Türkiye Cumhuriyeti’nin kuruluşunda Atatürk’ün temel hedefi, büyük bir aydınlanma devrimi yapıp, çok geç kalınmış olan ulus-devletleşme sürecini başlatmaktı. Bunun için bu topraklarda acı çekmiş, hor görülmüş, din tüccarlarının elinde sefil olmuş ve kendisini padişahın kulu olarak gören insanlara birey olmayı öğretmek için çaba gösterdi. Yaşadığı sürece de bu çabalarında başarılı oldu. Ama bir toplumu kulluktan kurtarıp birey olmalarını sağlamak için gerekli büyük devrim, beş on yılın meselesi olmaktan çok daha fazlasını gerektirmekteydi. Buradaki kırılma, İkinci Dünya Savaşı sonrası oluşan iki kutuplu dünya düzeni ve o düzenin hizmetkârlığına soyunan siyasi iktidarların tercihleri olmuştur.

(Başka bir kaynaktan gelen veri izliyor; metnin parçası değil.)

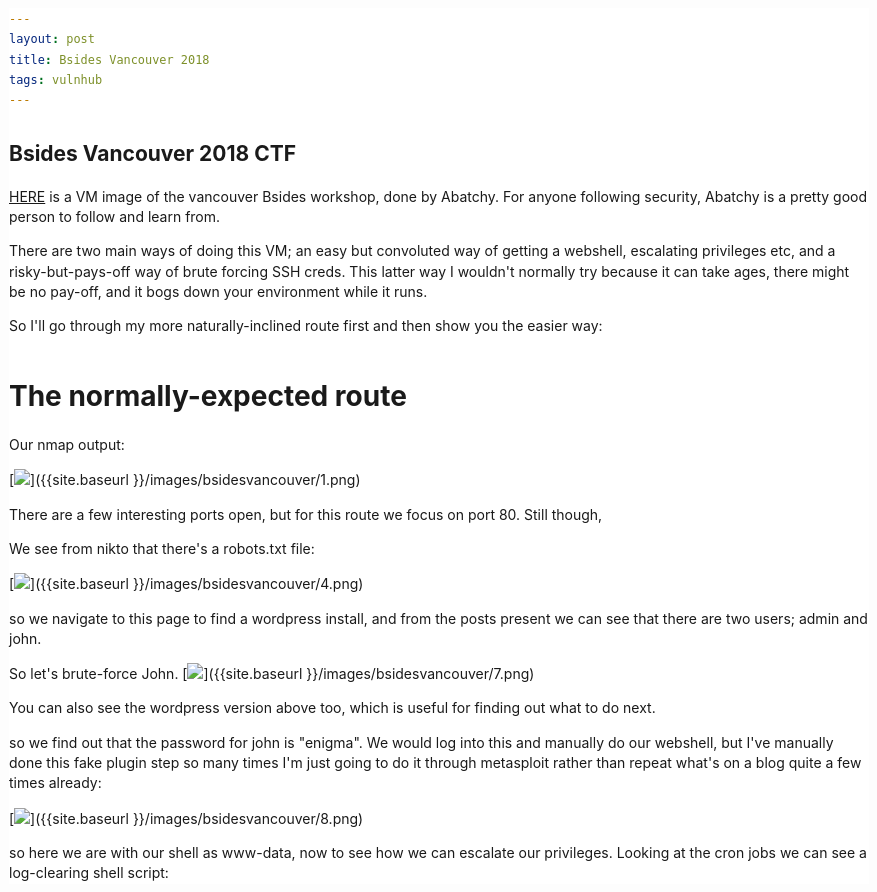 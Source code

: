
 ```yaml
---
layout: post
title: Bsides Vancouver 2018
tags: vulnhub
---
```

## Bsides Vancouver 2018 CTF

[HERE](https://www.vulnhub.com/entry/bsides-vancouver-2018-workshop,231/) is a VM image of the vancouver Bsides workshop, done by Abatchy. For anyone following security, Abatchy is a pretty good person to follow and learn from.

There are two main ways of doing this VM; an easy but convoluted way of getting a webshell, escalating privileges etc, and a risky-but-pays-off way of brute forcing SSH creds. This latter way I wouldn't normally try because it can take ages, there might be no pay-off, and it bogs down your environment while it runs.

So I'll go through my more naturally-inclined route first and then show you the easier way:

# The normally-expected route

Our nmap output:

[<img src="{{ site.baseurl }}/images/bsidesvancouver/1.png"
 style="width: 800px;"/>]({{site.baseurl }}/images/bsidesvancouver/1.png)

There are a few interesting ports open, but for this route we focus on port 80. Still though,

We see from nikto that there's a robots.txt file:

[<img src="{{ site.baseurl }}/images/bsidesvancouver/4.png"
 style="width: 800px;"/>]({{site.baseurl }}/images/bsidesvancouver/4.png)

so we navigate to this page to find a wordpress install, and from the posts present we can see that there are two users; admin and john.

So let's brute-force John.
[<img src="{{ site.baseurl }}/images/bsidesvancouver/7.png"
 style="width: 800px;"/>]({{site.baseurl }}/images/bsidesvancouver/7.png)

You can also see the wordpress version above too, which is useful for finding out what to do next.

so we find out that the password for john is "enigma". We would log into this and manually do our webshell, but I've manually done this fake plugin step so many times I'm just going to do it through metasploit rather than repeat what's on a blog quite a few times already:

[<img src="{{ site.baseurl }}/images/bsidesvancouver/8.png"
 style="width: 800px;"/>]({{site.baseurl }}/images/bsidesvancouver/8.png)

so here we are with our shell as www-data, now to see how we can escalate our privileges. Looking at the cron jobs we can see a log-clearing shell script:
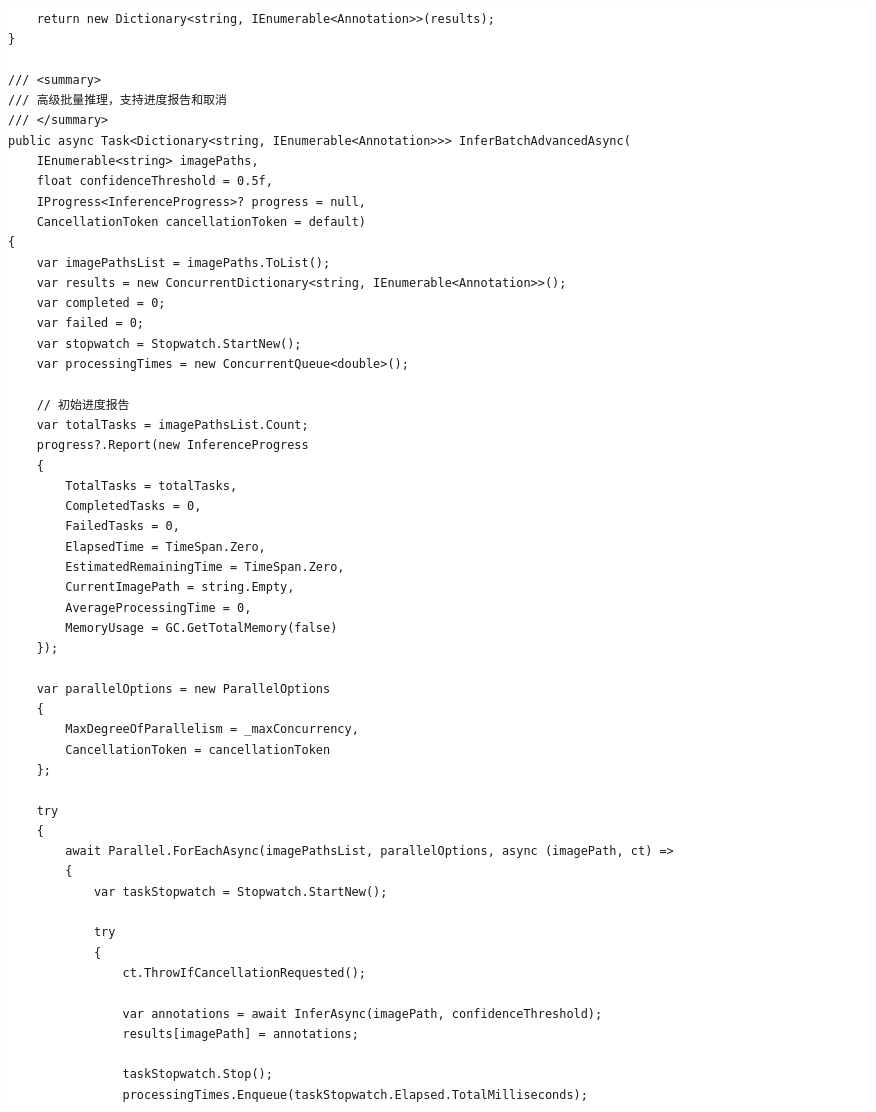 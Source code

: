         return new Dictionary<string, IEnumerable<Annotation>>(results);
    }
    
    /// <summary>
    /// 高级批量推理，支持进度报告和取消
    /// </summary>
    public async Task<Dictionary<string, IEnumerable<Annotation>>> InferBatchAdvancedAsync(
        IEnumerable<string> imagePaths,
        float confidenceThreshold = 0.5f,
        IProgress<InferenceProgress>? progress = null,
        CancellationToken cancellationToken = default)
    {
        var imagePathsList = imagePaths.ToList();
        var results = new ConcurrentDictionary<string, IEnumerable<Annotation>>();
        var completed = 0;
        var failed = 0;
        var stopwatch = Stopwatch.StartNew();
        var processingTimes = new ConcurrentQueue<double>();
        
        // 初始进度报告
        var totalTasks = imagePathsList.Count;
        progress?.Report(new InferenceProgress
        {
            TotalTasks = totalTasks,
            CompletedTasks = 0,
            FailedTasks = 0,
            ElapsedTime = TimeSpan.Zero,
            EstimatedRemainingTime = TimeSpan.Zero,
            CurrentImagePath = string.Empty,
            AverageProcessingTime = 0,
            MemoryUsage = GC.GetTotalMemory(false)
        });
        
        var parallelOptions = new ParallelOptions
        {
            MaxDegreeOfParallelism = _maxConcurrency,
            CancellationToken = cancellationToken
        };
        
        try
        {
            await Parallel.ForEachAsync(imagePathsList, parallelOptions, async (imagePath, ct) =>
            {
                var taskStopwatch = Stopwatch.StartNew();
                
                try
                {
                    ct.ThrowIfCancellationRequested();
                    
                    var annotations = await InferAsync(imagePath, confidenceThreshold);
                    results[imagePath] = annotations;
                    
                    taskStopwatch.Stop();
                    processingTimes.Enqueue(taskStopwatch.Elapsed.TotalMilliseconds);
                     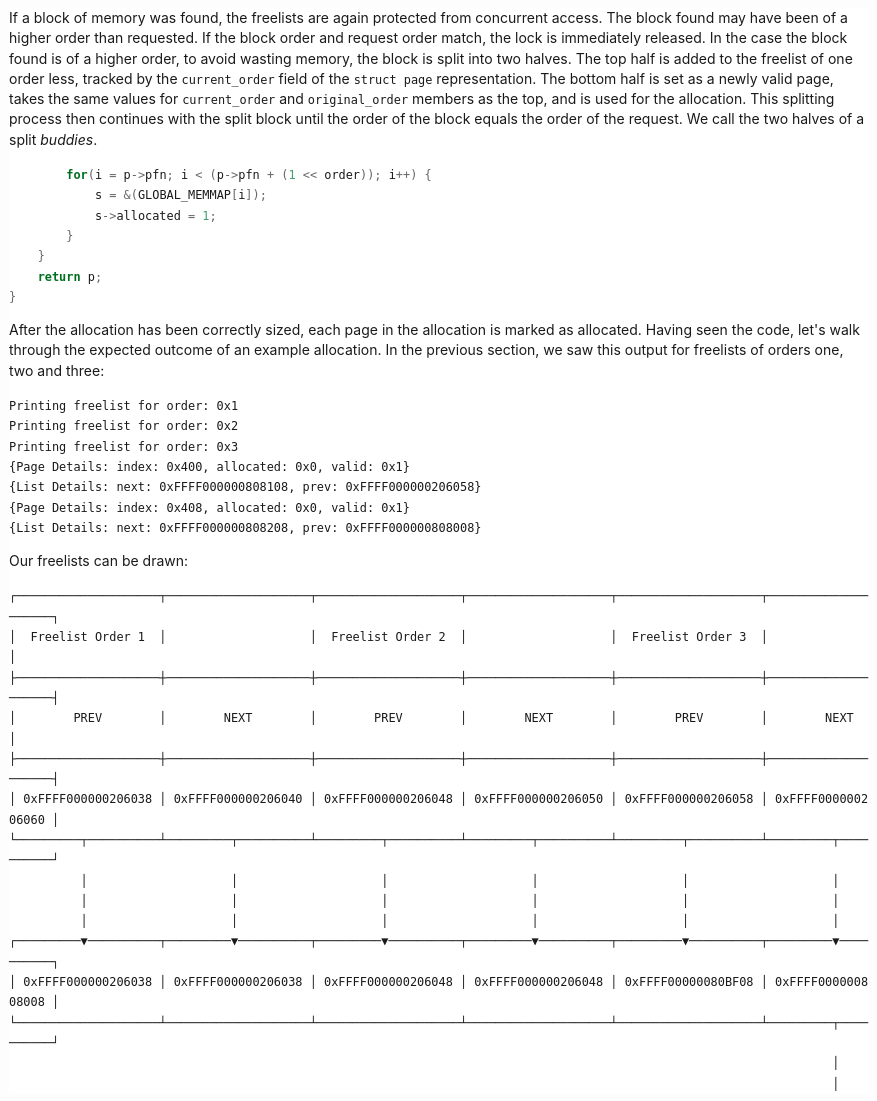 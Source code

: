 If a block of memory was found, the freelists are again protected from concurrent access. The block found may have been of a higher order than requested. If the block order and request order match, the lock is immediately released. In the case the block found is of a higher order, to avoid wasting memory, the block is split into two halves. The top half is added to the freelist of one order less, tracked by the `current_order` field of the `struct page` representation. The bottom half is set as a newly valid page, takes the same values for `current_order` and `original_order` members as the top, and is used for the allocation. This splitting process then continues with the split block until the order of the block equals the order of the request. We call the two halves of a split _buddies_.

```C
        for(i = p->pfn; i < (p->pfn + (1 << order)); i++) {
            s = &(GLOBAL_MEMMAP[i]);
            s->allocated = 1;
        }
    }
    return p;
}
```

After the allocation has been correctly sized, each page in the allocation is marked as allocated. Having seen the code, let's walk through the expected outcome of an example allocation. In the previous section, we saw this output for freelists of orders one, two and three:

```
Printing freelist for order: 0x1
Printing freelist for order: 0x2
Printing freelist for order: 0x3
{Page Details: index: 0x400, allocated: 0x0, valid: 0x1}
{List Details: next: 0xFFFF000000808108, prev: 0xFFFF000000206058}
{Page Details: index: 0x408, allocated: 0x0, valid: 0x1}
{List Details: next: 0xFFFF000000808208, prev: 0xFFFF000000808008}
```

Our freelists can be drawn:

```
┌────────────────────┬────────────────────┬────────────────────┬────────────────────┬────────────────────┬────────────────────┐
│  Freelist Order 1  │                    │  Freelist Order 2  │                    │  Freelist Order 3  │                    │
├────────────────────┼────────────────────┼────────────────────┼────────────────────┼────────────────────┼────────────────────┤
│        PREV        │        NEXT        │        PREV        │        NEXT        │        PREV        │        NEXT        │
├────────────────────┼────────────────────┼────────────────────┼────────────────────┼────────────────────┼────────────────────┤
│ 0xFFFF000000206038 │ 0xFFFF000000206040 │ 0xFFFF000000206048 │ 0xFFFF000000206050 │ 0xFFFF000000206058 │ 0xFFFF000000206060 │
└─────────┬──────────┴─────────┬──────────┴─────────┬──────────┴─────────┬──────────┴─────────┬──────────┴─────────┬──────────┘
          │                    │                    │                    │                    │                    │
          │                    │                    │                    │                    │                    │
          │                    │                    │                    │                    │                    │
┌─────────▼──────────┬─────────▼──────────┬─────────▼──────────┬─────────▼──────────┬─────────▼──────────┬─────────▼──────────┐
│ 0xFFFF000000206038 │ 0xFFFF000000206038 │ 0xFFFF000000206048 │ 0xFFFF000000206048 │ 0xFFFF00000080BF08 │ 0xFFFF000000808008 │
└────────────────────┴────────────────────┴────────────────────┴────────────────────┴────────────────────┴─────────┬──────────┘
                                                                                                                   │ 
                                                                                                                   │ 
```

Türk toplumu tam kulluğun çerçevesini oluşturan dinin toplumsal dizgedeki yerini laiklik ilkesi ile sınırlandırmışken, din sömürüsünden beslenen siyasi iktidarlar, insanları kullukla birey olmak arasında Araf’ta bırakmayı seçmiştir. Hakkını arayan değil, hakkını dileyen yurttaş figürü, 1950 sonrası yaşananların kısa özeti gibidir. Nasıl ki, bataklıkta uygun ortamı bulan asalak canlı formları üreyip çoğalıyorsa; insanların birey olamadığı, vatandaşlık bilincinden habersiz olduğu, haklarını sorgulayamadığı, hakkını gasp edenlere karşı hiçbir çözüm üretemediği ortamlarda da din tüccarları ve bunlarla işbirliği yapan siyasetçiler ürer. Bozulan düzende artık hak talep etmek, toplum düzenini bozmakla eşdeğerdir. Devlet gücünü ele geçiren meşruiyeti sorunlu ve hukuk tanımayan güçler tarafından derhal gereği yapılır.
Anayasasını bilmeyen, Anayasada yazılı haklarını umursamayan, siyasetçileri yarı tanrı gibi gören, egemenliğin ne demek olduğundan haberi olmayan ve sanki mitolojideki yarı insan-yarı at (Sentor) olan varlıklar gibi “yarı kul-yarı birey” olarak vatandaşlık haklarından yararlanmaya çalışan insanlardan vatandaşlık sorumluluğuna sahip çıkmalarını beklemek hayalden öteye geçemez. Hiçbir birey, varlığını kayıtsız şartsız bir başka bir insana/başka varlığa bağlayamaz. Devleti yönetenler saygınlık görmek istiyorsa bunu vatandaşa “biz saygınız ulan” diyerek dayatamaz. Muhalefetin bile bulunduğu konumun ve statünün keyfini çıkardığı bir sistemden de ne demokrasi, ne cumhuriyet ne de vatandaşlık bilinci çıkar.